*What you are asked to do*
Only the lines with "einem" in the entries below belong in the answer; please copy them.

Information shown below:

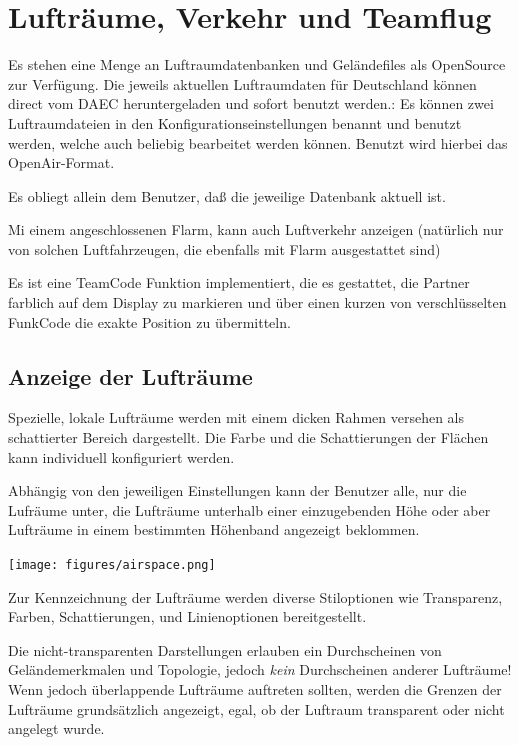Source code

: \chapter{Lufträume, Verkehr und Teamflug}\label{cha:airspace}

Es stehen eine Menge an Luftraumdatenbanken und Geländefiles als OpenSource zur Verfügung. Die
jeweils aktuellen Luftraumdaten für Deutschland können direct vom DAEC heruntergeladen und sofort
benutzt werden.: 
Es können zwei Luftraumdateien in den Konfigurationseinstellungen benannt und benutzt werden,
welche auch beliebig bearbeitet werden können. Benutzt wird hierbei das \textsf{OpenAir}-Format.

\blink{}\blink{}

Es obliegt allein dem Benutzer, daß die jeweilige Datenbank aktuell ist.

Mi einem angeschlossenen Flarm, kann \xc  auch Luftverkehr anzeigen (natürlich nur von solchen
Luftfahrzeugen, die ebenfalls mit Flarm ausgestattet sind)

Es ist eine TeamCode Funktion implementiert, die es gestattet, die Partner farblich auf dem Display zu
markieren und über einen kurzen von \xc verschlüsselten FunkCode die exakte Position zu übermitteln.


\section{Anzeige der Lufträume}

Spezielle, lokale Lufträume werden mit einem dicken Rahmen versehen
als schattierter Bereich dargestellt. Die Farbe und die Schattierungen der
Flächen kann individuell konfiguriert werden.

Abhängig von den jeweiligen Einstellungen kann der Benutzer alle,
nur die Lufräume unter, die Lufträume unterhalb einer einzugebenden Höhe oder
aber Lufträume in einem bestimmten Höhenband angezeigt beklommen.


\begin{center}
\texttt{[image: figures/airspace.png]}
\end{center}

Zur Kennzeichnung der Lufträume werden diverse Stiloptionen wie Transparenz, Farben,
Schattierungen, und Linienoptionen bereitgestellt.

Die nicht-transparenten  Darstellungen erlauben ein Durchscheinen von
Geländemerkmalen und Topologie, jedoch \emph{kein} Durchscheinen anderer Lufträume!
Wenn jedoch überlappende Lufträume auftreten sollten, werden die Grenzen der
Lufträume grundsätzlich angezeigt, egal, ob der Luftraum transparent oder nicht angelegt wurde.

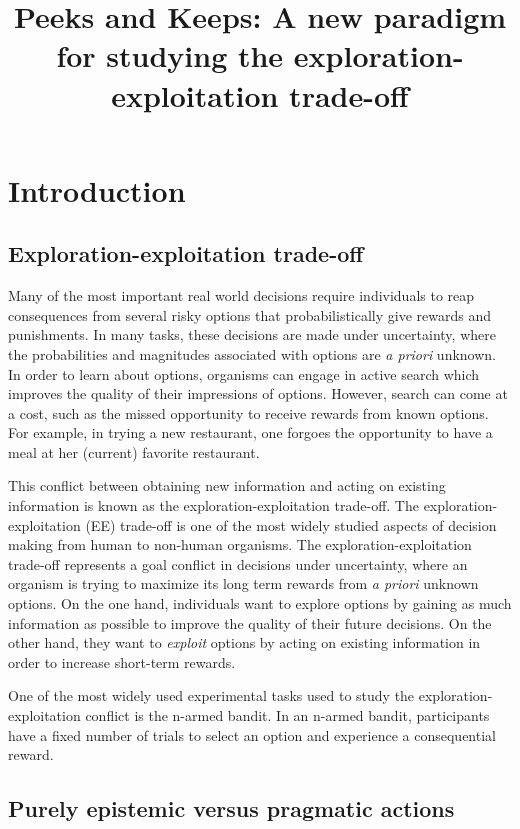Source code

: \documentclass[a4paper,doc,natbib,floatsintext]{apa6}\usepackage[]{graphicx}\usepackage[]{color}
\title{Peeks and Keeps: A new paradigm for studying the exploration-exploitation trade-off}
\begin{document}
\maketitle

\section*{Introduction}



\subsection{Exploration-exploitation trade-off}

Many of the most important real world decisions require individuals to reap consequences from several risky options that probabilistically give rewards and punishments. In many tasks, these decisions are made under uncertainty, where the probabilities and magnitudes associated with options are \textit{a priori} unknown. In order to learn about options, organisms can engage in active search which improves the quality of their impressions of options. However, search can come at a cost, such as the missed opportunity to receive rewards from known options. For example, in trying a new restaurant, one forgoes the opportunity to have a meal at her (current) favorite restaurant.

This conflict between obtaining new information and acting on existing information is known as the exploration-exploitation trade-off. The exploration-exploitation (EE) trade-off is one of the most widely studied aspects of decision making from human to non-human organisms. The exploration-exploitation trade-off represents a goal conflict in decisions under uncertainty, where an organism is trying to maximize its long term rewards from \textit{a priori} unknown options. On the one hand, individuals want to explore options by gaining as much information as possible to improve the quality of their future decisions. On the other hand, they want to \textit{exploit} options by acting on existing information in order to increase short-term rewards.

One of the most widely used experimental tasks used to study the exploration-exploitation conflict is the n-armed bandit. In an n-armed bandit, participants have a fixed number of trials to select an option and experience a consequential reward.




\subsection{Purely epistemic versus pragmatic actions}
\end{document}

End of Information shown.
Information shown below:

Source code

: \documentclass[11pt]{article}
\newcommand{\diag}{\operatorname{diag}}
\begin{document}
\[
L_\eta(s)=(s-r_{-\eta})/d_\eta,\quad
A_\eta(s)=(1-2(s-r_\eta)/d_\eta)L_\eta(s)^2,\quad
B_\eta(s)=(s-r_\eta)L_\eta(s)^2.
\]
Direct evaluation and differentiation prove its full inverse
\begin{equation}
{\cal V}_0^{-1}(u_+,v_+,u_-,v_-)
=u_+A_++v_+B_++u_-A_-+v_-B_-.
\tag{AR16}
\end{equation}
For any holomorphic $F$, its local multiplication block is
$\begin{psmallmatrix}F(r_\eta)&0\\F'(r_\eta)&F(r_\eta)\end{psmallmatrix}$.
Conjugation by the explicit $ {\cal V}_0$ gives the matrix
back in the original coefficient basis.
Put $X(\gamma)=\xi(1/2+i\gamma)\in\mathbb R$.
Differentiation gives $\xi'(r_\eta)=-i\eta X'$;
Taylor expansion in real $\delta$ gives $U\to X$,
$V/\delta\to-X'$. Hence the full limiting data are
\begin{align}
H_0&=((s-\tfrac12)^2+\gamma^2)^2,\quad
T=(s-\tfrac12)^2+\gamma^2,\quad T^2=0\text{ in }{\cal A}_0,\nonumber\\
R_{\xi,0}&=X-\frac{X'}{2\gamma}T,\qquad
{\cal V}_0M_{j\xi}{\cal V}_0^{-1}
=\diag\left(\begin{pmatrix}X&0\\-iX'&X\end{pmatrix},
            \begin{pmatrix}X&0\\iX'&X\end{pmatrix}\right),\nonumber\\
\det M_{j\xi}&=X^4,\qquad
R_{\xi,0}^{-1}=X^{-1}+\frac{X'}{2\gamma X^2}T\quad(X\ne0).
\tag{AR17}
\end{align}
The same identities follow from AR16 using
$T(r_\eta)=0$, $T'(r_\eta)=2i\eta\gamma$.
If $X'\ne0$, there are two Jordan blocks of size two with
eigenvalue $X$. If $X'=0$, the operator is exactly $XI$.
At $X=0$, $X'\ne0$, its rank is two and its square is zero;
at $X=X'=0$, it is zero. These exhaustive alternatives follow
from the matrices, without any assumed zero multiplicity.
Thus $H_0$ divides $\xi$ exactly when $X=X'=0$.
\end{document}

End of Information shown.
Information shown below:

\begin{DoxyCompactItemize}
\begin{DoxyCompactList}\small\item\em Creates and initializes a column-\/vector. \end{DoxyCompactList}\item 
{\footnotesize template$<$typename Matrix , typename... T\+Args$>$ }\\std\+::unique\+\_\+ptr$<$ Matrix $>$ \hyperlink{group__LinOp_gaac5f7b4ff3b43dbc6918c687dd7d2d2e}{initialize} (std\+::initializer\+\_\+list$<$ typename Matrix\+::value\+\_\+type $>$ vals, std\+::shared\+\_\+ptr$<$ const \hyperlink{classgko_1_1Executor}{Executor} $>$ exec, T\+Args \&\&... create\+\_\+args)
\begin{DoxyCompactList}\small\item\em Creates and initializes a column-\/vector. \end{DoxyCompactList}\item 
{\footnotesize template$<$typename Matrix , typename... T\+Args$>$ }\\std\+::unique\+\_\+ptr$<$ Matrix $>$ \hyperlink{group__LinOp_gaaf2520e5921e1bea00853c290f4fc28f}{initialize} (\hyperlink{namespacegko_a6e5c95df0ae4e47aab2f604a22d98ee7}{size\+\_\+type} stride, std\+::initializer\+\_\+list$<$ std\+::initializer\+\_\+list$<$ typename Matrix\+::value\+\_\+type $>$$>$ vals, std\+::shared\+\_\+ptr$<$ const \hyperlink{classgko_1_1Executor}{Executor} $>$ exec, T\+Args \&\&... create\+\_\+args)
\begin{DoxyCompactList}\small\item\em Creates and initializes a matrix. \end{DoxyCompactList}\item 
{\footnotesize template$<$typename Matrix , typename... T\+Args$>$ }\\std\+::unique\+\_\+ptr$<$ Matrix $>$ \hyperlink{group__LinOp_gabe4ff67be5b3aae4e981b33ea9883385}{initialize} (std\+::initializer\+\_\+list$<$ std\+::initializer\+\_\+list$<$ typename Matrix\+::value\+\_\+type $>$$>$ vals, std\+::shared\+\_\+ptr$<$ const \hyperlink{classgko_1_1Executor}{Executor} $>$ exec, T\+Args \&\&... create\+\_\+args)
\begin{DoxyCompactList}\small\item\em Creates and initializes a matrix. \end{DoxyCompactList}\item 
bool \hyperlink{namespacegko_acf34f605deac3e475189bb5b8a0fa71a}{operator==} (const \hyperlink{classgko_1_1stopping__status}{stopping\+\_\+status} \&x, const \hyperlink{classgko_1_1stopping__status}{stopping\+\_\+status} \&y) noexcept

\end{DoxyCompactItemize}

End of Information shown.

*Answer to this problem*
Mi einem angeschlossenen Flarm, kann \xc  auch Luftverkehr anzeigen (natürlich nur von solchen
Spezielle, lokale Lufträume werden mit einem dicken Rahmen versehen
aber Lufträume in einem bestimmten Höhenband angezeigt beklommen.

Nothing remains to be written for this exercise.